Saved data entries:

-*-*-

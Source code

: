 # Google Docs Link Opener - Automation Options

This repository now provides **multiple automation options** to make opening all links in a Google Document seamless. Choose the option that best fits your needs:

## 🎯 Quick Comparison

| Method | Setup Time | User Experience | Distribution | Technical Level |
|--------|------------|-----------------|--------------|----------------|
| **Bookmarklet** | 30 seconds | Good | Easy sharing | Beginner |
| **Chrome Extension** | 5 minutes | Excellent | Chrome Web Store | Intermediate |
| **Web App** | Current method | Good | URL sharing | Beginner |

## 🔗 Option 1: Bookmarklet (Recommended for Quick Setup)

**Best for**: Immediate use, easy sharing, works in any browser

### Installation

-*-*-

Problem requirements: Scan the entries above for the line containing "Easy sharing | Beginner |", and copy it and all lines after it exactly, down to and including the line containing "## 🔗 Option".

Finished task:
| **Bookmarklet** | 30 seconds | Good | Easy sharing | Beginner |
| **Chrome Extension** | 5 minutes | Excellent | Chrome Web Store | Intermediate |
| **Web App** | Current method | Good | URL sharing | Beginner |

## 🔗 Option 1: Bookmarklet (Recommended for Quick Setup)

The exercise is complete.